The Last Achievement June 3, 2002 7 out of 7 found this review helpful
This work derives part of its importance from what it says about Fitzgerald at the untimely end of his career: fans of his earlier work will be pleased to see that this final tome showed all the hallmarks of becoming another masterpiece. By 1940, when "Tycoon" was written, FSF hadn't written a book in six years. But the familiar voice, though muted, had not been lost.The lapse provides welcome proof of the endurance of Fitzgerald's talent over time. We can only imagine what biting, incisive insights he would have come up with if magically sent to chronicle the 1990s. Fitzgerald's "Unfinished Symphony" is presented in this Scribner paperback edition in a way that will appeal to both casual readers and serious students. Leading Fitzgerald expert Matthew Bruccoli has assembled the fragments of this book into a gripping and highly readable narrative, and the publisher has included a detailed preface exploring FSF's thoughts at the genesis of the work, as well as a selection of working notes which will delight writing students looking for some insight into the workings of a great mind. This book tells the story of Monroe Stahr, an early Hollywood producer who makes his mark on the industry almost at its very inception.

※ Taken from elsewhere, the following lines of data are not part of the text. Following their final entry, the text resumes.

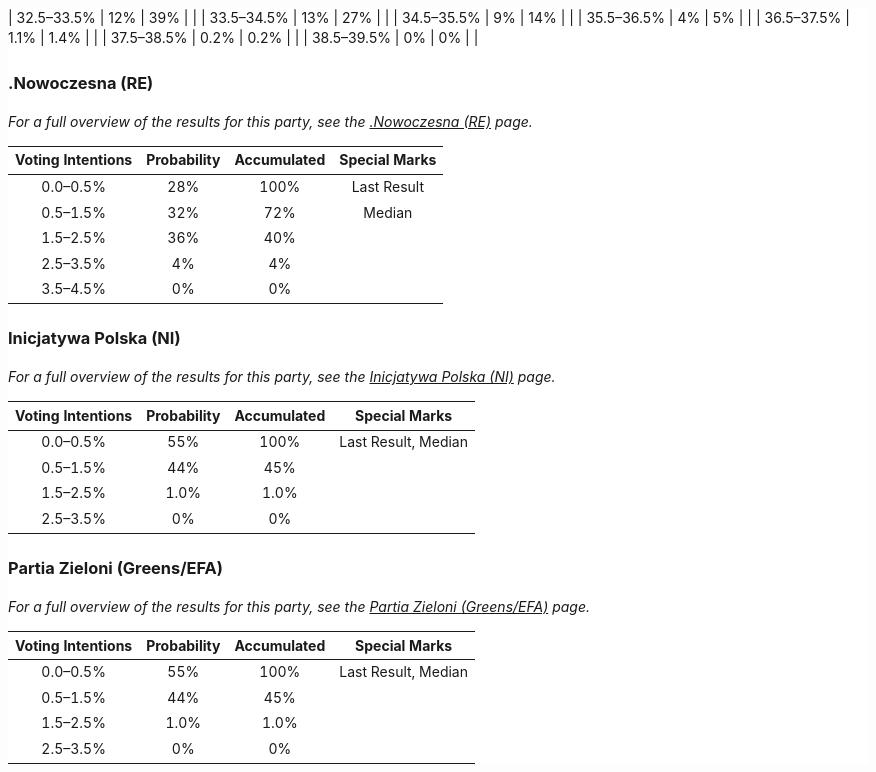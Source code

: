 | 32.5–33.5% | 12% | 39% |  |
| 33.5–34.5% | 13% | 27% |  |
| 34.5–35.5% | 9% | 14% |  |
| 35.5–36.5% | 4% | 5% |  |
| 36.5–37.5% | 1.1% | 1.4% |  |
| 37.5–38.5% | 0.2% | 0.2% |  |
| 38.5–39.5% | 0% | 0% |  |

### .Nowoczesna (RE)

*For a full overview of the results for this party, see the [.Nowoczesna (RE)](party-nowoczesnare.html) page.*

| Voting Intentions | Probability | Accumulated | Special Marks |
|:-----------------:|:-----------:|:-----------:|:-------------:|
| 0.0–0.5% | 28% | 100% | Last Result |
| 0.5–1.5% | 32% | 72% | Median |
| 1.5–2.5% | 36% | 40% |  |
| 2.5–3.5% | 4% | 4% |  |
| 3.5–4.5% | 0% | 0% |  |

### Inicjatywa Polska (NI)

*For a full overview of the results for this party, see the [Inicjatywa Polska (NI)](party-inicjatywapolskani.html) page.*

| Voting Intentions | Probability | Accumulated | Special Marks |
|:-----------------:|:-----------:|:-----------:|:-------------:|
| 0.0–0.5% | 55% | 100% | Last Result, Median |
| 0.5–1.5% | 44% | 45% |  |
| 1.5–2.5% | 1.0% | 1.0% |  |
| 2.5–3.5% | 0% | 0% |  |

### Partia Zieloni (Greens/EFA)

*For a full overview of the results for this party, see the [Partia Zieloni (Greens/EFA)](party-partiazielonigreensefa.html) page.*

| Voting Intentions | Probability | Accumulated | Special Marks |
|:-----------------:|:-----------:|:-----------:|:-------------:|
| 0.0–0.5% | 55% | 100% | Last Result, Median |
| 0.5–1.5% | 44% | 45% |  |
| 1.5–2.5% | 1.0% | 1.0% |  |
| 2.5–3.5% | 0% | 0% |  |
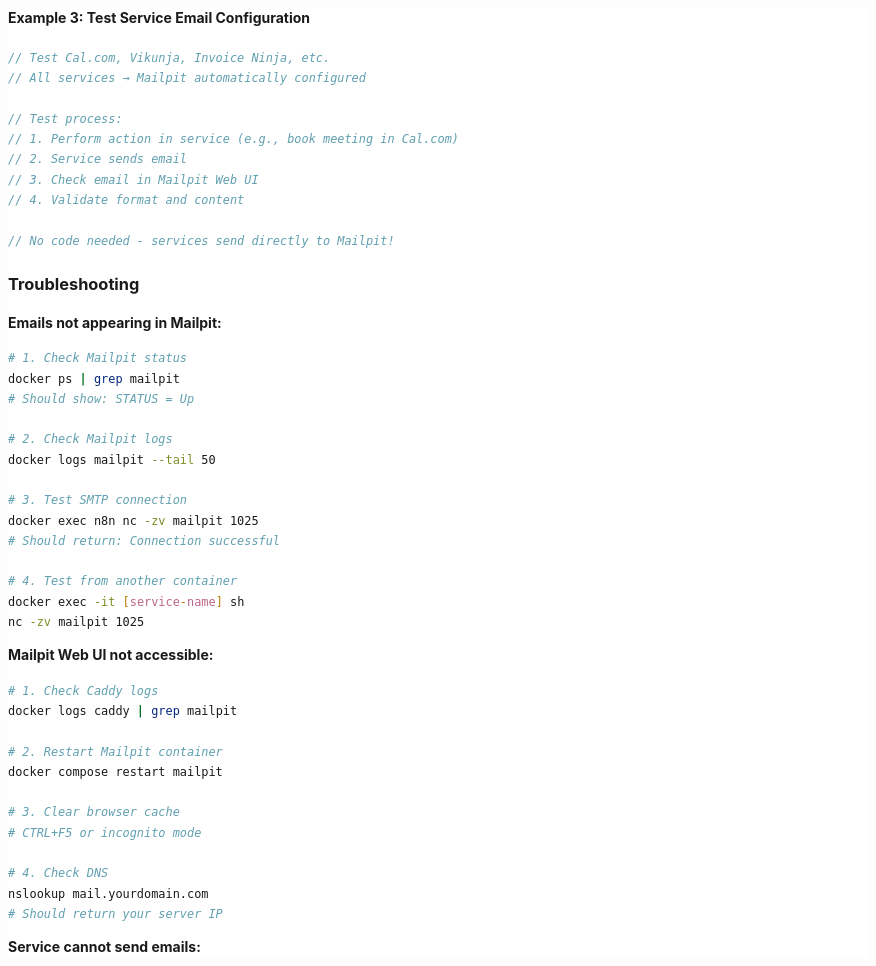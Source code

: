 #### Example 3: Test Service Email Configuration

```javascript
// Test Cal.com, Vikunja, Invoice Ninja, etc.
// All services → Mailpit automatically configured

// Test process:
// 1. Perform action in service (e.g., book meeting in Cal.com)
// 2. Service sends email
// 3. Check email in Mailpit Web UI
// 4. Validate format and content

// No code needed - services send directly to Mailpit!
```

### Troubleshooting

**Emails not appearing in Mailpit:**

```bash
# 1. Check Mailpit status
docker ps | grep mailpit
# Should show: STATUS = Up

# 2. Check Mailpit logs
docker logs mailpit --tail 50

# 3. Test SMTP connection
docker exec n8n nc -zv mailpit 1025
# Should return: Connection successful

# 4. Test from another container
docker exec -it [service-name] sh
nc -zv mailpit 1025
```

**Mailpit Web UI not accessible:**

```bash
# 1. Check Caddy logs
docker logs caddy | grep mailpit

# 2. Restart Mailpit container
docker compose restart mailpit

# 3. Clear browser cache
# CTRL+F5 or incognito mode

# 4. Check DNS
nslookup mail.yourdomain.com
# Should return your server IP
```

**Service cannot send emails:**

Stahr's word is law within his studio, and a single order from him is enough to reshape, delay or outright kill a film in process. Since the death of his wife, actress Minna Davis, Stahr's job is his life - a life that illness and overwork threaten to cut short. But a chance sighting of englishwoman Kathleen Moore brings back a flood of old memories and new desires. Stahr's pursuit of Moore leads him briefly into the world outside the studio, and then her actions leave him reeling from the blows just when his rivals gang up against him. The book is truncated at a very unfortunate point, Episode 17 of 30 - the precise point at which events begin to turn against Stahr. To finish the book in our minds, we can visualize the ending put forth in Fitzgerald's surviving notes, though we have not his words to shape it for us. But even in unfinished form, this book is still worth reading, if only to revisit one last time the mind that produced phrases such as this, in describing loops of unedited film hanging in a projection room: "Dreams hung in fragments at the far end of the room, suffered analysis, passed --- to be dreamed in crowds, or else discarded."